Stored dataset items
== Segment start ==

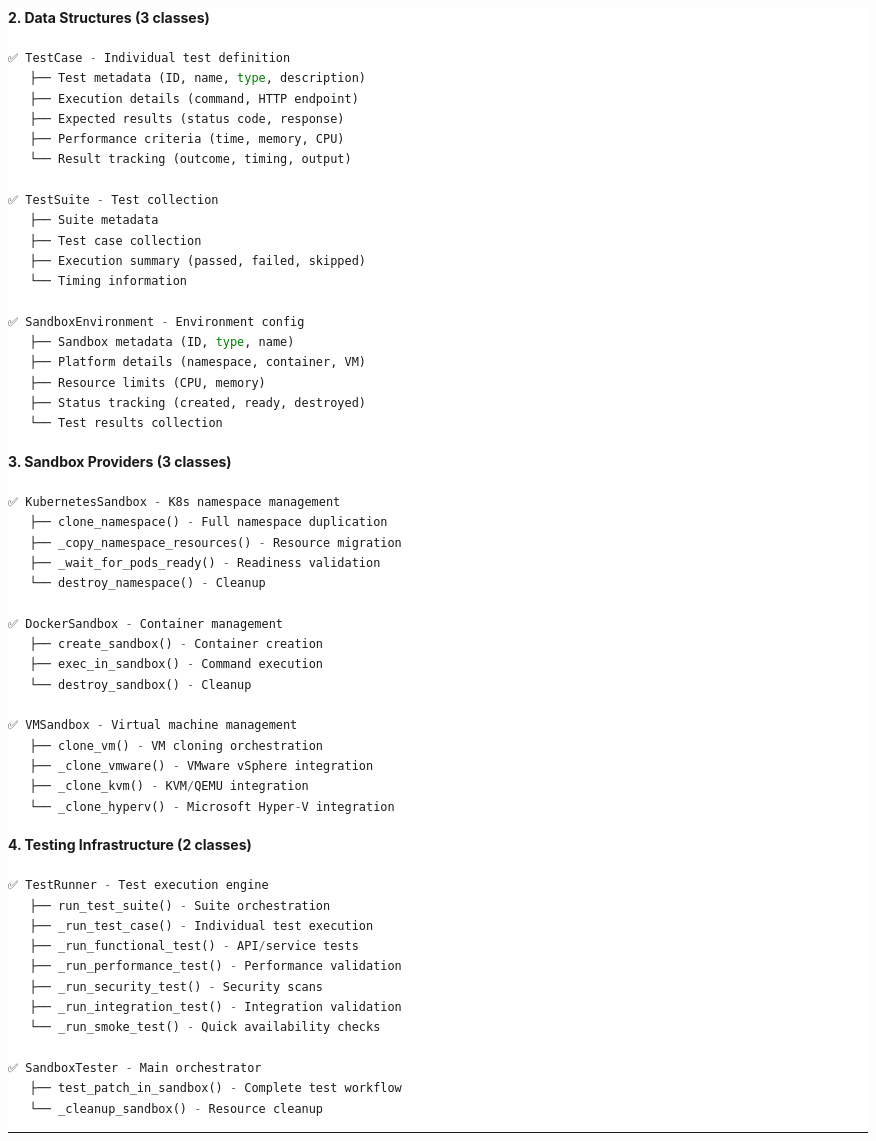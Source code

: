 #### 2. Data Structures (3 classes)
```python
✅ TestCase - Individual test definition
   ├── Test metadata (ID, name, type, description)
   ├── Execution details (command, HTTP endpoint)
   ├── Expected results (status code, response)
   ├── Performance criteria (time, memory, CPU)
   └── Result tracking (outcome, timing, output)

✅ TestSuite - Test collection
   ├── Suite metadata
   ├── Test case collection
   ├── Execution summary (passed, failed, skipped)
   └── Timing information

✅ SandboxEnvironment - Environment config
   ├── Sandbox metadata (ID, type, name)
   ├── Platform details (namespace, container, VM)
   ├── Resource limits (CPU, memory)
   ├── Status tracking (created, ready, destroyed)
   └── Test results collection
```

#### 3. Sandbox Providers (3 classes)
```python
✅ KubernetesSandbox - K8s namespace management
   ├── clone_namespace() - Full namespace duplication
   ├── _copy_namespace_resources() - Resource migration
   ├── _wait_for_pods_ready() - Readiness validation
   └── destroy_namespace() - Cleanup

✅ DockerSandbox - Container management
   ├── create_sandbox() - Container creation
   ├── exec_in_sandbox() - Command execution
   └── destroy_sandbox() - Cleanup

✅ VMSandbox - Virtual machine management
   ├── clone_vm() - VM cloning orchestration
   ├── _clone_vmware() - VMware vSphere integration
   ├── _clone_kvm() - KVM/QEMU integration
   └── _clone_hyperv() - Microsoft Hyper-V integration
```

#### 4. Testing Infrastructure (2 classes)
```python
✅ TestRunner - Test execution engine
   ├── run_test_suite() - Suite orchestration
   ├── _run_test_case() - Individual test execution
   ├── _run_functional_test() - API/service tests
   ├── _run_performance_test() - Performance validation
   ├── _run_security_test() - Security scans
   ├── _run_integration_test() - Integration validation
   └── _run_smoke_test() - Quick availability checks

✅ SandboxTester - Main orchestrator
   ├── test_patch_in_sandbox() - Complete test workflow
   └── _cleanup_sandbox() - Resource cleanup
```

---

== Segment end ==
== Segment start ==

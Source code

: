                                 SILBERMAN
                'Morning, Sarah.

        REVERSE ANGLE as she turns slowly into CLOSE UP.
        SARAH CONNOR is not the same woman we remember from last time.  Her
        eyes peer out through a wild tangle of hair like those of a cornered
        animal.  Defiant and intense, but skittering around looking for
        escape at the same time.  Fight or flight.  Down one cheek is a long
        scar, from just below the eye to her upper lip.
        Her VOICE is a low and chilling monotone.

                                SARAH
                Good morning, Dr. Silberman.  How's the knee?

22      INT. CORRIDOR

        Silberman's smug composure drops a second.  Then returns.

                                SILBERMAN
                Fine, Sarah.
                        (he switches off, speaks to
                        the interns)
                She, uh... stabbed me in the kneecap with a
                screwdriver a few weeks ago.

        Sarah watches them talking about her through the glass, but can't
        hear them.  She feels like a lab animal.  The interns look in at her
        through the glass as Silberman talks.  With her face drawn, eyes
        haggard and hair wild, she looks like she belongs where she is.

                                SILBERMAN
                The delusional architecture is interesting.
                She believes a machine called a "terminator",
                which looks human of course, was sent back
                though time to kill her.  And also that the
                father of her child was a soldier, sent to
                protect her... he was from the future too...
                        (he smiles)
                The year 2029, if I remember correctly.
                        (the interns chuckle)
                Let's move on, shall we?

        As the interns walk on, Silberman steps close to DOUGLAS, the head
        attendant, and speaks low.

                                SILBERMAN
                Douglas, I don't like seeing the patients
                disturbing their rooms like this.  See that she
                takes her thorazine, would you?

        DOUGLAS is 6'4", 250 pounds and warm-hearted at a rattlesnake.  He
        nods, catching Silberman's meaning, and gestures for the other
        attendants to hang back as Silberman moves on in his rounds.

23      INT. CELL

== Segment end ==

- _PROBLEM REQUIREMENTS_
All lines with the word "sent" are needed; pull them from the entries and copy each.

- _EXERCISE RESPONSE_
                which looks human of course, was sent back
                father of her child was a soldier, sent to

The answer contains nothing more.